Несколько мгновений вождь походил на ученого, застывшего перед микроскопом, постучал трубкой по Тибетским горам, потом повернулся и сделал то же самое с Кавказом.
– Товарищ Сталин…
Иосиф Виссарионович поднял брови, выныривая из своих мыслей.
– Я хотел бы все же обратить внимание на сложности технические… В прошлом году мы с товарищами из ГИРДА вели работы по созданию реактивных двигателей на бензо-воздушной смеси и на металлическом топливе, однако мощность изделия…
Сталин улыбнулся, словно разделял беспокойство ученого, но знал что-то такое, что делало сомнения ничтожными.
Когда за Цандером закрылась дубовая дверь, Генеральный вернулся к карте.
– Что ж… Если нет ничего другого, подумаем о ракетных поездах.
Отчего-то ему представилась пачка папирос «Казбек» – черный силуэт всадника на фоне горы и воображение тут же дорисовало бегущий по склону поезд, фонтаны огня, клубы дыма и ракета, лежащая на крыше одного из вагонов. Это было красиво! По-большевицки! Конечно, все будет совсем не так, но обязательно будет! ОН был уверен, что время технических чудес еще не прошло. Оно только-только наступает!
Через месяц пленум ЦК. Там все и надо решить.
Главное, видеть будущее!
CCСP. Москва
Декабрь 1927 года
Как ни старались они, работая с жильцами дядиного дома, а ничего у них не получалось. Отчего-то всегда выходило так, что каждый помнил жильца (чекисты в своих разговорах называли его изобретателем) не так, как другой, и то, на чем настаивал один, категорически отрицали все остальные. Такой малости, как имя жильца, никто не вспомнил, и даже хваленый дядя не стал исключением.

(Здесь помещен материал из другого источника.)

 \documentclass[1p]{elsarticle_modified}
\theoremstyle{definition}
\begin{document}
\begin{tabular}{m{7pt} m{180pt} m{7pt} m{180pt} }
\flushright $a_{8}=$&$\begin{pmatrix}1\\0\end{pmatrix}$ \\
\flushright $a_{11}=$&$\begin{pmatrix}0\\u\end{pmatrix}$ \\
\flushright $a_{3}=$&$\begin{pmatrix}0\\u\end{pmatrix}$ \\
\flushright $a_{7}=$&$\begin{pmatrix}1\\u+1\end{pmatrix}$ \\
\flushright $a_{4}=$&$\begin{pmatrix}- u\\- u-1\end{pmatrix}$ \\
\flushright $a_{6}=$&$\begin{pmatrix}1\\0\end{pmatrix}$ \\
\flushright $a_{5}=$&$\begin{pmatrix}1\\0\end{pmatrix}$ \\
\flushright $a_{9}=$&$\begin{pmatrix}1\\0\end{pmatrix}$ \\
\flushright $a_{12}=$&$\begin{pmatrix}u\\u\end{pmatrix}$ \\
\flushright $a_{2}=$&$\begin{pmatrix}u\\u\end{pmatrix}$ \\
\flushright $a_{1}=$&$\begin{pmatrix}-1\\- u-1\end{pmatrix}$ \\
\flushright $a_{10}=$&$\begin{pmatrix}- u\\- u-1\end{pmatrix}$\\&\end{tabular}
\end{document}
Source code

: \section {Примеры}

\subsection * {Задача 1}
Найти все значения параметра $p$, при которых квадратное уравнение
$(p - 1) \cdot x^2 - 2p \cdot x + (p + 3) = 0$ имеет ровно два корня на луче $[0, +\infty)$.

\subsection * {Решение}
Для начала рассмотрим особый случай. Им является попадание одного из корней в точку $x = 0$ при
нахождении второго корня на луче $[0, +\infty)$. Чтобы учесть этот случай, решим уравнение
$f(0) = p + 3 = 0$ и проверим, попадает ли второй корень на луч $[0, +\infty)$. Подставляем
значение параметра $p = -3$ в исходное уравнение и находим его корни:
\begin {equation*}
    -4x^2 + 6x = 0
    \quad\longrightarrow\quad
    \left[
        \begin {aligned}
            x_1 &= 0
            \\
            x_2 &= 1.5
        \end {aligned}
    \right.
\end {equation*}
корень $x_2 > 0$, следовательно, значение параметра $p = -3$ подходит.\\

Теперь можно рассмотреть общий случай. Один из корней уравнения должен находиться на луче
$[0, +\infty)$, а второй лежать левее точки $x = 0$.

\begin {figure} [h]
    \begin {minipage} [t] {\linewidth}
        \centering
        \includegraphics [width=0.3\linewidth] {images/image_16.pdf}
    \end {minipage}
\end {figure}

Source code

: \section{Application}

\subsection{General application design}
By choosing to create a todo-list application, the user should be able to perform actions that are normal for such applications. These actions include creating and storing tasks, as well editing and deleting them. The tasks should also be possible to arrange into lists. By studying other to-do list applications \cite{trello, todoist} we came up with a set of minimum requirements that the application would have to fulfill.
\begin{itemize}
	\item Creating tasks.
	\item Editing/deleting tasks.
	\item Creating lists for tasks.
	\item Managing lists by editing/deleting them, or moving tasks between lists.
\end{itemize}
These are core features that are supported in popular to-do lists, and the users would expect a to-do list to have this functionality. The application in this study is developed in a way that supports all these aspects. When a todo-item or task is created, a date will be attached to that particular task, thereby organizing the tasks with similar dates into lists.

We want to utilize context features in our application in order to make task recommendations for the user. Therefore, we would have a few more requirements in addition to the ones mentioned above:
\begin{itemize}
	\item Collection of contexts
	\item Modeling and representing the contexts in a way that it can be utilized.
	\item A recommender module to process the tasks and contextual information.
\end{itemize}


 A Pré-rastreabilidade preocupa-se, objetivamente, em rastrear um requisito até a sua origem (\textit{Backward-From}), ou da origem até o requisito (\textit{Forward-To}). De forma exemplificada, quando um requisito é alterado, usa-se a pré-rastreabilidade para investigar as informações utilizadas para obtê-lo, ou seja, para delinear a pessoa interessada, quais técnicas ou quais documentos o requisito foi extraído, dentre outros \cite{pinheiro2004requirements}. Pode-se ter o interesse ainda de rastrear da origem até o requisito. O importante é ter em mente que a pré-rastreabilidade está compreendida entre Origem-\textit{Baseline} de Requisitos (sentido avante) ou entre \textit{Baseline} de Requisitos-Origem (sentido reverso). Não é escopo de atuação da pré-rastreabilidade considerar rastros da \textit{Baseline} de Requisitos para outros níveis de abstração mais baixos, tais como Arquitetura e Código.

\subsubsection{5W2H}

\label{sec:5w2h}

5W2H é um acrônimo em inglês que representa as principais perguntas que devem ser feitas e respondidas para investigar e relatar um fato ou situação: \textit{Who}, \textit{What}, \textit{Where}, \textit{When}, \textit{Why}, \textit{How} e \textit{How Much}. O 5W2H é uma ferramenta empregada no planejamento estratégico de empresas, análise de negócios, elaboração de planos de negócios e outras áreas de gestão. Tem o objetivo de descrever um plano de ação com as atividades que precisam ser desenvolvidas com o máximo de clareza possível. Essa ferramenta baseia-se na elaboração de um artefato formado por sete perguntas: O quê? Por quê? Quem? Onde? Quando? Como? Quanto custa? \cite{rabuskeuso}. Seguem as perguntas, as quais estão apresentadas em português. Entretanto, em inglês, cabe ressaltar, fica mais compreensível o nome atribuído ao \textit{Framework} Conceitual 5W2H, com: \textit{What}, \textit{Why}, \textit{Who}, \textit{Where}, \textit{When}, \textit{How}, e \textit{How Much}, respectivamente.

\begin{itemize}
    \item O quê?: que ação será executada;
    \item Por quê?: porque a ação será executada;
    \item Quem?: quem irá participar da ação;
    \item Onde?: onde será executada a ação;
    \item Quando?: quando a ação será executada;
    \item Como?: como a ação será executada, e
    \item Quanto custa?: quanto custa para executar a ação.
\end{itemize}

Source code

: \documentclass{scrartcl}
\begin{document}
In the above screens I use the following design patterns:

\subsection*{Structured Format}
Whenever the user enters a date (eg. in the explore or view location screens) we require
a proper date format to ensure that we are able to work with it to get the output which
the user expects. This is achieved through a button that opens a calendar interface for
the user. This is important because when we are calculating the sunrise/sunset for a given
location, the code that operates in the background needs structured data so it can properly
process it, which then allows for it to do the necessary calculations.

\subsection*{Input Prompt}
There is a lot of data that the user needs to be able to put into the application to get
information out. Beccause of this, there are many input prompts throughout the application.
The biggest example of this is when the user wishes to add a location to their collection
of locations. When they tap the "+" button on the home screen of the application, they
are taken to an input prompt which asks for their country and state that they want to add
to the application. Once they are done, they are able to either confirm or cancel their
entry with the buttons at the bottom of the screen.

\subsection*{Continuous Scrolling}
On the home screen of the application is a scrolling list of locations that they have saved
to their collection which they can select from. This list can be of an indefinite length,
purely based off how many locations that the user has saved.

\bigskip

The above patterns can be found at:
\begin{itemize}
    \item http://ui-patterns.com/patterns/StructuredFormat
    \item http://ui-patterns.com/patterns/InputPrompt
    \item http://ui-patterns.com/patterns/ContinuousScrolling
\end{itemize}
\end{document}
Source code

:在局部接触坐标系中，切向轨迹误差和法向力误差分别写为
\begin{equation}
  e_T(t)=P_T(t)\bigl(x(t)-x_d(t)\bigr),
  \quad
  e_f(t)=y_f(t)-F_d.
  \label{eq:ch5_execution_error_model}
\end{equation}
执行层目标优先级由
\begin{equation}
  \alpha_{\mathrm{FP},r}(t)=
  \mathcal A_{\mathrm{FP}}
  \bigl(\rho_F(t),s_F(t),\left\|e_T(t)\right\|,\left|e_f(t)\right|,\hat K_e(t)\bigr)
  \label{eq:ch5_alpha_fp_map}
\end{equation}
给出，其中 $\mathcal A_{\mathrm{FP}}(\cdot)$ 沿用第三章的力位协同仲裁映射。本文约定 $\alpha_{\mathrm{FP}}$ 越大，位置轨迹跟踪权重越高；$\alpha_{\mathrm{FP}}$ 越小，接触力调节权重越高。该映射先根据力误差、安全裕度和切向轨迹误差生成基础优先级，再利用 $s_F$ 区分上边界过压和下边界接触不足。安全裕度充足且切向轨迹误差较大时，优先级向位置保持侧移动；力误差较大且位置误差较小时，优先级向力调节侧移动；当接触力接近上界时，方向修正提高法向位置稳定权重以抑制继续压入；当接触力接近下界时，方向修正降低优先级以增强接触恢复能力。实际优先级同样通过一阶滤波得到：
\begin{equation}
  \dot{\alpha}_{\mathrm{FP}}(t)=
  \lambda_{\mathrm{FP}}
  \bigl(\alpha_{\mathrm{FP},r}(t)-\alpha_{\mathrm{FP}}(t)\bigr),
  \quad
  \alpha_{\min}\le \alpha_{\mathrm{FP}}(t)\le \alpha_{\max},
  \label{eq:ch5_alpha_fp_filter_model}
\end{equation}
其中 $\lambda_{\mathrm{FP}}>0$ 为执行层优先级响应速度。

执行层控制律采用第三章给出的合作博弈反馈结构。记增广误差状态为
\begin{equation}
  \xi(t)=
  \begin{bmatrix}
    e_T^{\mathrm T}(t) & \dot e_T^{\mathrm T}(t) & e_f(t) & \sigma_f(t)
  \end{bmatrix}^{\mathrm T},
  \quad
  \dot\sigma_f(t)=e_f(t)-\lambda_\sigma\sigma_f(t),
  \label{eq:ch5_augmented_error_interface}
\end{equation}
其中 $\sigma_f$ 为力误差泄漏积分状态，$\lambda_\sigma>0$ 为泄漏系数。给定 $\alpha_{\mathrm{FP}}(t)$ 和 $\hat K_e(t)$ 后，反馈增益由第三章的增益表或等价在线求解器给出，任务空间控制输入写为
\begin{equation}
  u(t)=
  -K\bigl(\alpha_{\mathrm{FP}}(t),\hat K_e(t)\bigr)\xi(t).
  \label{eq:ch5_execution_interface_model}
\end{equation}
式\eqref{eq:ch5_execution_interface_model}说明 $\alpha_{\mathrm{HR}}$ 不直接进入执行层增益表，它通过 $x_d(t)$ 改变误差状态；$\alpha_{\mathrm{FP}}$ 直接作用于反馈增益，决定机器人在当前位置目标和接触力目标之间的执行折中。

Разговоры о нем вязли, как вязнет пуля в мешке с шерстью, терялись, как теряется человек в тумане. Начиналось все вроде бы как полагалось, но… Через минуту-другую общего разговора все увязало в «не помню», «не знаю», «не заметит», «так откуда же». Тогда они начали работать с семьями, жившими в одной коммуналке, рассчитывая, что родственникам все же проще договориться между с собой. Эта семья была третьей по счету, но обе предыдущие ничего нового не добавили к протоколам.
Супруги Дегтяревы сидели аккуратно, понимая, где сидят, и важность происходящего. Видно было, что женщина, Марфа Петровна, водит глазами по сторонам, высматривает, запоминает, что рассказать подругам из увиденного. Такие глазастые как раз много замечают, и можно было бы ждать приятных неожиданностей, но и тут ничего не вышло. А муж ее, Ерофей Кузьмич, сидит довольно спокойно, отвечает бодро, но несколько растерянно. Видно, и сам не понимает, как такое может быть: жил бок о бок с человеком, а тот раз и врагом оказался, а сказать про него нечего.